Most of these alkaloids are readily absorbed into cells and could influence the replication and transcription of a virus within its host cell. Sanguinarine and berberine show low human toxicity [13,24,34] and might be good candidates against viral infections. They would be active against DNA viruses and RNA viruses if the RNA exists in a double helix or forms partial helical structures.

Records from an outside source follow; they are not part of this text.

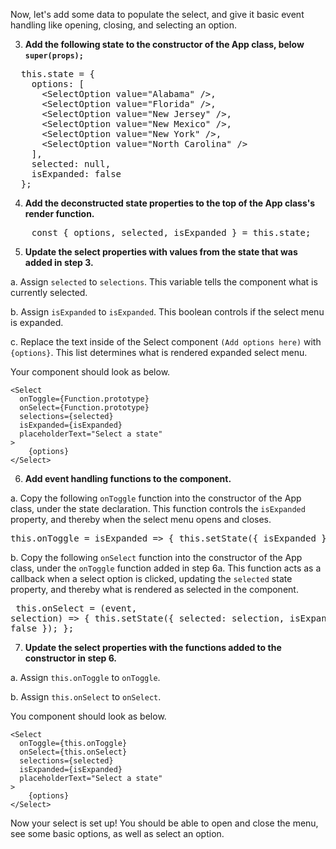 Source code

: Now, let's add some data to populate the select, and give it basic event handling like opening, closing, and selecting an option.

3) **Add the following state to the constructor of the App class, below `super(props);`**

<pre class="file" data-target="clipboard">
  this.state = {
    options: [
      &lt;SelectOption value="Alabama" /&gt;,
      &lt;SelectOption value="Florida" /&gt;,
      &lt;SelectOption value="New Jersey" /&gt;,
      &lt;SelectOption value="New Mexico" /&gt;,
      &lt;SelectOption value="New York" /&gt;,
      &lt;SelectOption value="North Carolina" /&gt;
    ],
    selected: null,
    isExpanded: false
  };
</pre>

4) **Add the deconstructed state properties to the top of the App class's render function.** 

<pre class="file" data-target="clipboard">
    const { options, selected, isExpanded } = this.state;
</pre>

5) **Update the select properties with values from the state that was added in step 3.** 

a. Assign `selected` to `selections`. This variable tells the component what is currently selected.

b. Assign `isExpanded` to `isExpanded`. This boolean controls if the select menu is expanded.

c. Replace the text inside of the Select component `(Add options here)` with `{options}`. This list determines what is rendered expanded select menu.

Your component should look as below.
```
<Select 
  onToggle={Function.prototype} 
  onSelect={Function.prototype} 
  selections={selected} 
  isExpanded={isExpanded} 
  placeholderText="Select a state"
>
    {options}
</Select>
```

6) **Add event handling functions to the component.**

  a. Copy the following `onToggle` function into the constructor of the App class, under the state declaration. This function controls the `isExpanded` property, and thereby when the select menu opens and closes.
    <pre class="file" data-target="clipboard">
      this.onToggle = isExpanded => {
        this.setState({
          isExpanded
        });
      };
    </pre>

  b. Copy the following `onSelect` function into the constructor of the App class, under the `onToggle` function added in step 6a. This function acts as a callback when a select option is clicked, updating the `selected` state property, and thereby what is rendered as selected in the component.
    <pre class="file" data-target="clipboard">
      this.onSelect = (event, selection) => {
        this.setState({
          selected: selection,
          isExpanded: false
        });
      };
    </pre>

7) **Update the select properties with the functions added to the constructor in step 6.**

a. Assign `this.onToggle` to `onToggle`.

b. Assign `this.onSelect` to `onSelect`.

You component should look as below.
```
<Select 
  onToggle={this.onToggle} 
  onSelect={this.onSelect} 
  selections={selected} 
  isExpanded={isExpanded} 
  placeholderText="Select a state"
>
    {options}
</Select>
```

Now your select is set up! You should be able to open and close the menu, see some basic options, as well as select an option.
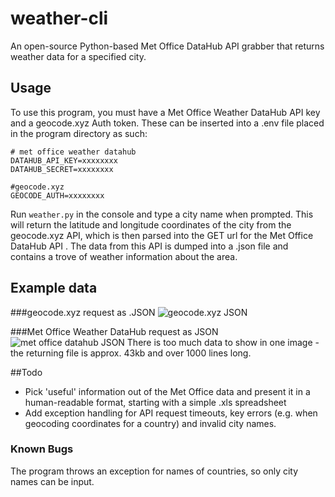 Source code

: # weather-cli
An open-source Python-based Met Office DataHub API grabber that returns 
weather data for a specified city.

## Usage
To use this program, you must have a Met Office Weather DataHub API key and
a geocode.xyz Auth token. These can be inserted into a .env file placed 
in the program directory as such:
```
# met office weather datahub
DATAHUB_API_KEY=xxxxxxxx
DATAHUB_SECRET=xxxxxxxx

#geocode.xyz
GEOCODE_AUTH=xxxxxxxx
```
Run `weather.py` in the console and type a city name when prompted. This will return the 
latitude and longitude coordinates of the city from the geocode.xyz API, which is then parsed into 
the GET url for the Met Office DataHub API . The data from this API is dumped into a .json file 
and contains a trove of weather information about the area.

## Example data

###geocode.xyz request as .JSON
![geocode.xyz JSON](https://corndog.s-ul.eu/l57ZgJ4i)

###Met Office Weather DataHub request as JSON
![met office datahub JSON](https://corndog.s-ul.eu/a4u1qsRi)
There is too much data to show in one image - the returning file is approx. 43kb and over 1000 lines long.

##Todo

- Pick 'useful' information out of the Met Office data and present it in a 
human-readable format, starting with a simple .xls spreadsheet
- Add exception handling for API request timeouts, key errors (e.g. when geocoding
coordinates for a country) and invalid city names.

### Known Bugs

The program throws an exception for names of countries, so only city names 
can be input. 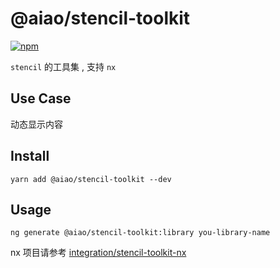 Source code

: # @aiao/stencil-toolkit

[![npm](https://img.shields.io/npm/v/@aiao/stencil-toolkit?style=flat-square)](https://www.npmjs.com/@aiao/stencil-toolkit)

`stencil` 的工具集 , 支持 `nx`

## Use Case

动态显示内容

## Install

```console
yarn add @aiao/stencil-toolkit --dev
```

## Usage

```
ng generate @aiao/stencil-toolkit:library you-library-name
```

nx 项目请参考 [integration/stencil-toolkit-nx](/integration/stencil-toolkit-nx)
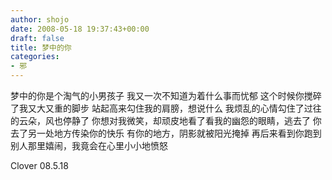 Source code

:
 ```yaml
---
author: shojo
date: 2008-05-18 19:37:43+00:00
draft: false
title: 梦中的你
categories:
- 邪
---
```


梦中的你是个淘气的小男孩子
我又一次不知道为着什么事而忧郁
这个时候你搅碎了我又大又重的脚步
站起高来勾住我的肩膀，想说什么
我烦乱的心情勾住了过往的云朵，风也停静了
你想对我微笑，却顽皮地看了看我的幽怨的眼睛，逃去了
你去了另一处地方传染你的快乐
有你的地方，阴影就被阳光掩掉
再后来看到你跑到别人那里嬉闹，我竟会在心里小小地愤怒

Clover 08.5.18
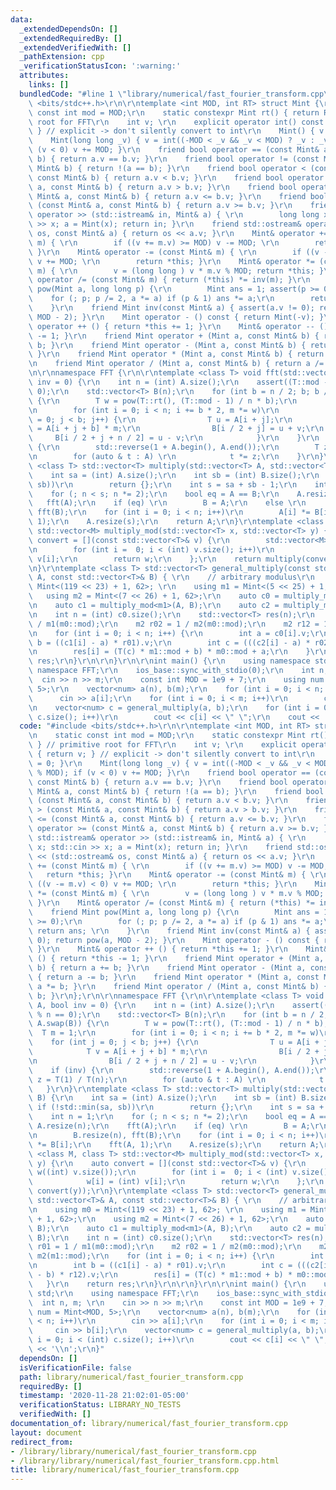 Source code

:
 ```yaml
---
data:
  _extendedDependsOn: []
  _extendedRequiredBy: []
  _extendedVerifiedWith: []
  _pathExtension: cpp
  _verificationStatusIcon: ':warning:'
  attributes:
    links: []
  bundledCode: "#line 1 \"library/numerical/fast_fourier_transform.cpp\"\n#include\
    \ <bits/stdc++.h>\r\n\r\ntemplate <int MOD, int RT> struct Mint {\r\n    static\
    \ const int mod = MOD;\r\n    static constexpr Mint rt() { return RT; } // primitive\
    \ root for FFT\r\n    int v; \r\n    explicit operator int() const { return v;\
    \ } // explicit -> don't silently convert to int\r\n    Mint() { v = 0; }\r\n\
    \    Mint(long long _v) { v = int((-MOD < _v && _v < MOD) ? _v : _v % MOD); if\
    \ (v < 0) v += MOD; }\r\n    friend bool operator == (const Mint& a, const Mint&\
    \ b) { return a.v == b.v; }\r\n    friend bool operator != (const Mint& a, const\
    \ Mint& b) { return !(a == b); }\r\n    friend bool operator < (const Mint& a,\
    \ const Mint& b) { return a.v < b.v; }\r\n    friend bool operator > (const Mint&\
    \ a, const Mint& b) { return a.v > b.v; }\r\n    friend bool operator <= (const\
    \ Mint& a, const Mint& b) { return a.v <= b.v; }\r\n    friend bool operator >=\
    \ (const Mint& a, const Mint& b) { return a.v >= b.v; }\r\n    friend std::istream&\
    \ operator >> (std::istream& in, Mint& a) { \r\n        long long x; std::cin\
    \ >> x; a = Mint(x); return in; }\r\n    friend std::ostream& operator << (std::ostream&\
    \ os, const Mint& a) { return os << a.v; }\r\n    Mint& operator += (const Mint&\
    \ m) { \r\n        if ((v += m.v) >= MOD) v -= MOD; \r\n        return *this;\
    \ }\r\n    Mint& operator -= (const Mint& m) { \r\n        if ((v -= m.v) < 0)\
    \ v += MOD; \r\n        return *this; }\r\n    Mint& operator *= (const Mint&\
    \ m) { \r\n        v = (long long ) v * m.v % MOD; return *this; }\r\n    Mint&\
    \ operator /= (const Mint& m) { return (*this) *= inv(m); }\r\n    friend Mint\
    \ pow(Mint a, long long p) {\r\n        Mint ans = 1; assert(p >= 0);\r\n    \
    \    for (; p; p /= 2, a *= a) if (p & 1) ans *= a;\r\n        return ans; \r\n\
    \    }\r\n    friend Mint inv(const Mint& a) { assert(a.v != 0); return pow(a,\
    \ MOD - 2); }\r\n    Mint operator - () const { return Mint(-v); }\r\n    Mint&\
    \ operator ++ () { return *this += 1; }\r\n    Mint& operator -- () { return *this\
    \ -= 1; }\r\n    friend Mint operator + (Mint a, const Mint& b) { return a +=\
    \ b; }\r\n    friend Mint operator - (Mint a, const Mint& b) { return a -= b;\
    \ }\r\n    friend Mint operator * (Mint a, const Mint& b) { return a *= b; }\r\
    \n    friend Mint operator / (Mint a, const Mint& b) { return a /= b; }\r\n};\r\
    \n\r\nnamespace FFT {\r\n\r\ntemplate <class T> void fft(std::vector<T>& A, bool\
    \ inv = 0) {\r\n    int n = (int) A.size();\r\n    assert((T::mod - 1) % n ==\
    \ 0);\r\n    std::vector<T> B(n);\r\n    for (int b = n / 2; b; b /= 2, A.swap(B))\
    \ {\r\n        T w = pow(T::rt(), (T::mod - 1) / n * b);\r\n        T m = 1;\r\
    \n        for (int i = 0; i < n; i += b * 2, m *= w)\r\n            for (int j\
    \ = 0; j < b; j++) {\r\n                T u = A[i + j];\r\n                T v\
    \ = A[i + j + b] * m;\r\n                B[i / 2 + j] = u + v;\r\n           \
    \     B[i / 2 + j + n / 2] = u - v;\r\n            }\r\n    }\r\n    if (inv)\
    \ {\r\n        std::reverse(1 + A.begin(), A.end());\r\n        T z = T(1) / T(n);\r\
    \n        for (auto & t : A) \r\n            t *= z;\r\n    }\r\n}\r\ntemplate\
    \ <class T> std::vector<T> multiply(std::vector<T> A, std::vector<T> B) {\r\n\
    \    int sa = (int) A.size();\r\n    int sb = (int) B.size();\r\n    if (!std::min(sa,\
    \ sb))\r\n        return {};\r\n    int s = sa + sb - 1;\r\n    int n = 1;\r\n\
    \    for (; n < s; n *= 2);\r\n    bool eq = A == B;\r\n    A.resize(n);\r\n \
    \   fft(A);\r\n    if (eq) \r\n        B = A;\r\n    else \r\n        B.resize(n),\
    \ fft(B);\r\n    for (int i = 0; i < n; i++)\r\n        A[i] *= B[i];\r\n    fft(A,\
    \ 1);\r\n    A.resize(s);\r\n    return A;\r\n}\r\ntemplate <class M, class T>\
    \ std::vector<M> multiply_mod(std::vector<T> x, std::vector<T> y) {\r\n    auto\
    \ convert = [](const std::vector<T>& v) {\r\n        std::vector<M> w((int) v.size());\r\
    \n        for (int i =  0; i < (int) v.size(); i++)\r\n            w[i] = (int)\
    \ v[i];\r\n        return w;\r\n    };\r\n    return multiply(convert(x), convert(y));\r\
    \n}\r\ntemplate <class T> std::vector<T> general_multiply(const std::vector<T>&\
    \ A, const std::vector<T>& B) { \r\n    // arbitrary modulus\r\n    using m0 =\
    \ Mint<(119 << 23) + 1, 62>; \r\n    using m1 = Mint<(5 << 25) + 1, 62>;\r\n \
    \   using m2 = Mint<(7 << 26) + 1, 62>;\r\n    auto c0 = multiply_mod<m0>(A, B);\r\
    \n    auto c1 = multiply_mod<m1>(A, B);\r\n    auto c2 = multiply_mod<m2>(A, B);\r\
    \n    int n = (int) c0.size();\r\n    std::vector<T> res(n);\r\n    m1 r01 = 1\
    \ / m1(m0::mod);\r\n    m2 r02 = 1 / m2(m0::mod);\r\n    m2 r12 = 1 / m2(m1::mod);\r\
    \n    for (int i = 0; i < n; i++) {\r\n        int a = c0[i].v;\r\n        int\
    \ b = ((c1[i] - a) * r01).v;\r\n        int c = (((c2[i] - a) * r02 - b) * r12).v;\r\
    \n        res[i] = (T(c) * m1::mod + b) * m0::mod + a;\r\n    }\r\n    return\
    \ res;\r\n}\r\n\r\n}\r\n\r\nint main() {\r\n    using namespace std;\r\n    using\
    \ namespace FFT;\r\n    ios_base::sync_with_stdio(0);\r\n    int n, m; \r\n  \
    \  cin >> n >> m;\r\n    const int MOD = 1e9 + 7;\r\n    using num = Mint<MOD,\
    \ 5>;\r\n    vector<num> a(n), b(m);\r\n    for (int i = 0; i < n; i++)\r\n  \
    \      cin >> a[i];\r\n    for (int i = 0; i < m; i++)\r\n        cin >> b[i];\r\
    \n    vector<num> c = general_multiply(a, b);\r\n    for (int i = 0; i < (int)\
    \ c.size(); i++)\r\n        cout << c[i] << \" \";\r\n    cout << '\\n';\r\n}\n"
  code: "#include <bits/stdc++.h>\r\n\r\ntemplate <int MOD, int RT> struct Mint {\r\
    \n    static const int mod = MOD;\r\n    static constexpr Mint rt() { return RT;\
    \ } // primitive root for FFT\r\n    int v; \r\n    explicit operator int() const\
    \ { return v; } // explicit -> don't silently convert to int\r\n    Mint() { v\
    \ = 0; }\r\n    Mint(long long _v) { v = int((-MOD < _v && _v < MOD) ? _v : _v\
    \ % MOD); if (v < 0) v += MOD; }\r\n    friend bool operator == (const Mint& a,\
    \ const Mint& b) { return a.v == b.v; }\r\n    friend bool operator != (const\
    \ Mint& a, const Mint& b) { return !(a == b); }\r\n    friend bool operator <\
    \ (const Mint& a, const Mint& b) { return a.v < b.v; }\r\n    friend bool operator\
    \ > (const Mint& a, const Mint& b) { return a.v > b.v; }\r\n    friend bool operator\
    \ <= (const Mint& a, const Mint& b) { return a.v <= b.v; }\r\n    friend bool\
    \ operator >= (const Mint& a, const Mint& b) { return a.v >= b.v; }\r\n    friend\
    \ std::istream& operator >> (std::istream& in, Mint& a) { \r\n        long long\
    \ x; std::cin >> x; a = Mint(x); return in; }\r\n    friend std::ostream& operator\
    \ << (std::ostream& os, const Mint& a) { return os << a.v; }\r\n    Mint& operator\
    \ += (const Mint& m) { \r\n        if ((v += m.v) >= MOD) v -= MOD; \r\n     \
    \   return *this; }\r\n    Mint& operator -= (const Mint& m) { \r\n        if\
    \ ((v -= m.v) < 0) v += MOD; \r\n        return *this; }\r\n    Mint& operator\
    \ *= (const Mint& m) { \r\n        v = (long long ) v * m.v % MOD; return *this;\
    \ }\r\n    Mint& operator /= (const Mint& m) { return (*this) *= inv(m); }\r\n\
    \    friend Mint pow(Mint a, long long p) {\r\n        Mint ans = 1; assert(p\
    \ >= 0);\r\n        for (; p; p /= 2, a *= a) if (p & 1) ans *= a;\r\n       \
    \ return ans; \r\n    }\r\n    friend Mint inv(const Mint& a) { assert(a.v !=\
    \ 0); return pow(a, MOD - 2); }\r\n    Mint operator - () const { return Mint(-v);\
    \ }\r\n    Mint& operator ++ () { return *this += 1; }\r\n    Mint& operator --\
    \ () { return *this -= 1; }\r\n    friend Mint operator + (Mint a, const Mint&\
    \ b) { return a += b; }\r\n    friend Mint operator - (Mint a, const Mint& b)\
    \ { return a -= b; }\r\n    friend Mint operator * (Mint a, const Mint& b) { return\
    \ a *= b; }\r\n    friend Mint operator / (Mint a, const Mint& b) { return a /=\
    \ b; }\r\n};\r\n\r\nnamespace FFT {\r\n\r\ntemplate <class T> void fft(std::vector<T>&\
    \ A, bool inv = 0) {\r\n    int n = (int) A.size();\r\n    assert((T::mod - 1)\
    \ % n == 0);\r\n    std::vector<T> B(n);\r\n    for (int b = n / 2; b; b /= 2,\
    \ A.swap(B)) {\r\n        T w = pow(T::rt(), (T::mod - 1) / n * b);\r\n      \
    \  T m = 1;\r\n        for (int i = 0; i < n; i += b * 2, m *= w)\r\n        \
    \    for (int j = 0; j < b; j++) {\r\n                T u = A[i + j];\r\n    \
    \            T v = A[i + j + b] * m;\r\n                B[i / 2 + j] = u + v;\r\
    \n                B[i / 2 + j + n / 2] = u - v;\r\n            }\r\n    }\r\n\
    \    if (inv) {\r\n        std::reverse(1 + A.begin(), A.end());\r\n        T\
    \ z = T(1) / T(n);\r\n        for (auto & t : A) \r\n            t *= z;\r\n \
    \   }\r\n}\r\ntemplate <class T> std::vector<T> multiply(std::vector<T> A, std::vector<T>\
    \ B) {\r\n    int sa = (int) A.size();\r\n    int sb = (int) B.size();\r\n   \
    \ if (!std::min(sa, sb))\r\n        return {};\r\n    int s = sa + sb - 1;\r\n\
    \    int n = 1;\r\n    for (; n < s; n *= 2);\r\n    bool eq = A == B;\r\n   \
    \ A.resize(n);\r\n    fft(A);\r\n    if (eq) \r\n        B = A;\r\n    else \r\
    \n        B.resize(n), fft(B);\r\n    for (int i = 0; i < n; i++)\r\n        A[i]\
    \ *= B[i];\r\n    fft(A, 1);\r\n    A.resize(s);\r\n    return A;\r\n}\r\ntemplate\
    \ <class M, class T> std::vector<M> multiply_mod(std::vector<T> x, std::vector<T>\
    \ y) {\r\n    auto convert = [](const std::vector<T>& v) {\r\n        std::vector<M>\
    \ w((int) v.size());\r\n        for (int i =  0; i < (int) v.size(); i++)\r\n\
    \            w[i] = (int) v[i];\r\n        return w;\r\n    };\r\n    return multiply(convert(x),\
    \ convert(y));\r\n}\r\ntemplate <class T> std::vector<T> general_multiply(const\
    \ std::vector<T>& A, const std::vector<T>& B) { \r\n    // arbitrary modulus\r\
    \n    using m0 = Mint<(119 << 23) + 1, 62>; \r\n    using m1 = Mint<(5 << 25)\
    \ + 1, 62>;\r\n    using m2 = Mint<(7 << 26) + 1, 62>;\r\n    auto c0 = multiply_mod<m0>(A,\
    \ B);\r\n    auto c1 = multiply_mod<m1>(A, B);\r\n    auto c2 = multiply_mod<m2>(A,\
    \ B);\r\n    int n = (int) c0.size();\r\n    std::vector<T> res(n);\r\n    m1\
    \ r01 = 1 / m1(m0::mod);\r\n    m2 r02 = 1 / m2(m0::mod);\r\n    m2 r12 = 1 /\
    \ m2(m1::mod);\r\n    for (int i = 0; i < n; i++) {\r\n        int a = c0[i].v;\r\
    \n        int b = ((c1[i] - a) * r01).v;\r\n        int c = (((c2[i] - a) * r02\
    \ - b) * r12).v;\r\n        res[i] = (T(c) * m1::mod + b) * m0::mod + a;\r\n \
    \   }\r\n    return res;\r\n}\r\n\r\n}\r\n\r\nint main() {\r\n    using namespace\
    \ std;\r\n    using namespace FFT;\r\n    ios_base::sync_with_stdio(0);\r\n  \
    \  int n, m; \r\n    cin >> n >> m;\r\n    const int MOD = 1e9 + 7;\r\n    using\
    \ num = Mint<MOD, 5>;\r\n    vector<num> a(n), b(m);\r\n    for (int i = 0; i\
    \ < n; i++)\r\n        cin >> a[i];\r\n    for (int i = 0; i < m; i++)\r\n   \
    \     cin >> b[i];\r\n    vector<num> c = general_multiply(a, b);\r\n    for (int\
    \ i = 0; i < (int) c.size(); i++)\r\n        cout << c[i] << \" \";\r\n    cout\
    \ << '\\n';\r\n}"
  dependsOn: []
  isVerificationFile: false
  path: library/numerical/fast_fourier_transform.cpp
  requiredBy: []
  timestamp: '2020-11-28 21:02:01-05:00'
  verificationStatus: LIBRARY_NO_TESTS
  verifiedWith: []
documentation_of: library/numerical/fast_fourier_transform.cpp
layout: document
redirect_from:
- /library/library/numerical/fast_fourier_transform.cpp
- /library/library/numerical/fast_fourier_transform.cpp.html
title: library/numerical/fast_fourier_transform.cpp
---
```

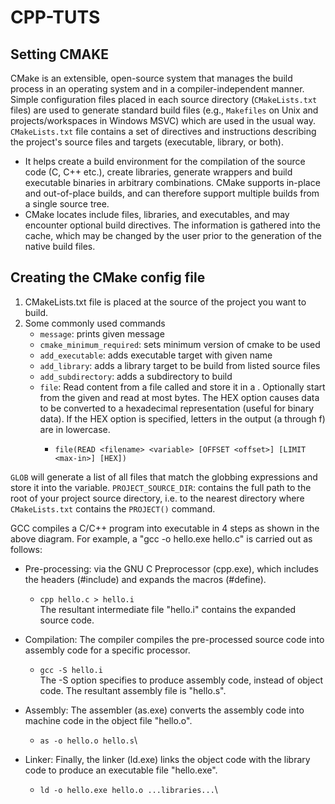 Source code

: # CPP-TUTS

## Setting CMAKE

CMake is an extensible, open-source system that manages the build process in an operating system and in a compiler-independent manner. Simple configuration files placed in each source directory (```CMakeLists.txt``` files) are used to generate standard build files (e.g., ```Makefiles``` on Unix and projects/workspaces in Windows MSVC) which are used in the usual way. ```CMakeLists.txt``` file contains a set of directives and instructions describing the project's source files and targets (executable, library, or both).

* It helps create a build environment for the compilation of the source code (C, C++ etc.), create libraries, generate wrappers and build executable binaries in arbitrary combinations. CMake supports in-place and out-of-place builds, and can therefore support multiple builds from a single source tree.
* CMake locates include files, libraries, and executables, and may encounter optional build directives. The information is gathered into the cache, which may be changed by the user prior to the generation of the native build files.

## Creating the CMake config file

1. CMakeLists.txt file is placed at the source of the project you want to build.
2. Some commonly used commands
    * ```message```: prints given message
    * ```cmake_minimum_required```: sets minimum version of cmake to be used
    * ```add_executable```: adds executable target with given name
    * ```add_library```: adds a library target to be build from listed source files
    * ```add_subdirectory```: adds a subdirectory to build
    * ```file```: Read content from a file called <filename> and store it in a <variable>. Optionally start from the given <offset> and read at most <max-in> bytes. The HEX option causes data to be converted to a hexadecimal representation (useful for binary data). If the HEX option is specified, letters in the output (a through f) are in lowercase.
       * ```file(READ <filename> <variable> [OFFSET <offset>] [LIMIT <max-in>] [HEX])```

```GLOB``` will generate a list of all files that match the globbing expressions and store it into the variable. 
```PROJECT_SOURCE_DIR```: contains the full path to the root of your project source directory, i.e. to the nearest directory where ```CMakeLists.txt``` contains the ```PROJECT()``` command.

GCC compiles a C/C++ program into executable in 4 steps as shown in the above diagram. For example, a "gcc -o hello.exe hello.c" is carried out as follows:

* Pre-processing: via the GNU C Preprocessor (cpp.exe), which includes the headers (#include) and expands the macros (#define).
   * ```cpp hello.c > hello.i```\
The resultant intermediate file "hello.i" contains the expanded source code.

* Compilation: The compiler compiles the pre-processed source code into assembly code for a specific processor.
   * ```gcc -S hello.i```\
The -S option specifies to produce assembly code, instead of object code. The resultant assembly file is "hello.s".

* Assembly: The assembler (as.exe) converts the assembly code into machine code in the object file "hello.o".
   * ```as -o hello.o hello.s```\

*  Linker: Finally, the linker (ld.exe) links the object code with the library code to produce an executable file "hello.exe".
   * ```ld -o hello.exe hello.o ...libraries...```\
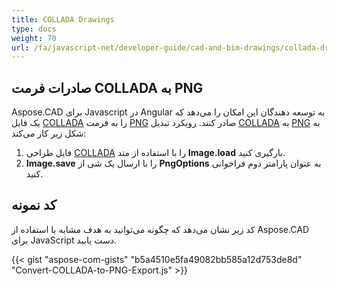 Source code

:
```yaml
---
title: COLLADA Drawings
type: docs
weight: 70
url: /fa/javascript-net/developer-guide/cad-and-bim-drawings/collada-drawings/
---
```


## **صادرات فرمت COLLADA به PNG**

Aspose.CAD برای Javascript در Angular به توسعه دهندگان این امکان را می‌دهد که یک فایل [COLLADA](https://docs.fileformat.com/3d/dae/) را به فرمت [PNG](https://docs.fileformat.com/image/png/) صادر کنند.
رویکرد تبدیل [COLLADA](https://docs.fileformat.com/3d/dae/) به [PNG](https://docs.fileformat.com/image/png/) به شکل زیر کار می‌کند:

1. فایل طراحی [COLLADA](https://docs.fileformat.com/3d/dae/) را با استفاده از متد **Image.load** بارگیری کنید.
1. **Image.save** را با ارسال یک شی از **PngOptions** به عنوان پارامتر دوم فراخوانی کنید.

## کد نمونه

کد زیر نشان می‌دهد که چگونه می‌توانید به هدف مشابه با استفاده از Aspose.CAD برای JavaScript دست یابید.

{{< gist "aspose-com-gists" "b5a4510e5fa49082bb585a12d753de8d" "Convert-COLLADA-to-PNG-Export.js" >}}
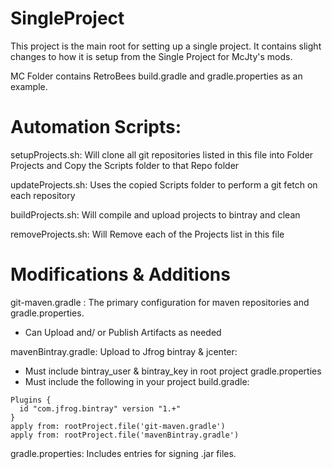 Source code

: # SingleProject
This project is the main root for setting up a single project.
It contains slight changes to how it is setup from the Single Project for McJty's mods.

MC Folder contains RetroBees build.gradle and gradle.properties as an example.

# Automation Scripts:
setupProjects.sh: Will clone all git repositories listed in this file into Folder Projects and Copy the Scripts folder to that Repo folder

updateProjects.sh: Uses the copied Scripts folder to perform a git fetch on each repository

buildProjects.sh: Will compile and upload projects to bintray and clean

removeProjects.sh: Will Remove each of the Projects list in this file

# Modifications & Additions
git-maven.gradle : The primary configuration for maven repositories and gradle.properties.

- Can Upload and/ or Publish Artifacts as needed

mavenBintray.gradle: Upload to Jfrog bintray & jcenter:
- Must include bintray_user & bintray_key in root project gradle.properties
- Must include the following in your project build.gradle:

```
Plugins {
  id "com.jfrog.bintray" version "1.+"
}
apply from: rootProject.file('git-maven.gradle')
apply from: rootProject.file('mavenBintray.gradle')
```

gradle.properties: Includes entries for signing .jar files.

3. Relevance for Coronavirus SARS-CoV-2 and COVID-19

SARS-CoV-2 is a member of Coronaviridae [14,15]. The viral genome is a single-stranded RNA (+ sense), which can function directly as an mRNA. The mRNA is complexed by binding proteins, forming the nucleocapsid. SARS-CoV-2 is a virus with a membrane envelope, which is derived from the endoplasmic reticulum of the host cell. It carries several proteins—a spike protein which binds to the cellular receptor ACE2, as well as membrane and envelope proteins (Figure 1). Once the virus particle has entered a host cell, the viral genome is released. The mRNA is copied by a viral polymerase, which makes several new copies of the viral mRNA. These mRNA copies are translated at ribosomes attached to the endoplasmic reticulum so that the translated proteins (spike protein, a membrane and an envelope protein) become embedded into the ER membrane. Golgi vesicles are generated, which are finally released by exocytosis. The nucleocapsid proteins are translated at cytoplasmic ribosomes and bind to mRNA. The nucleocapsid is internalized into the ER/Golgi vesicle [14,15].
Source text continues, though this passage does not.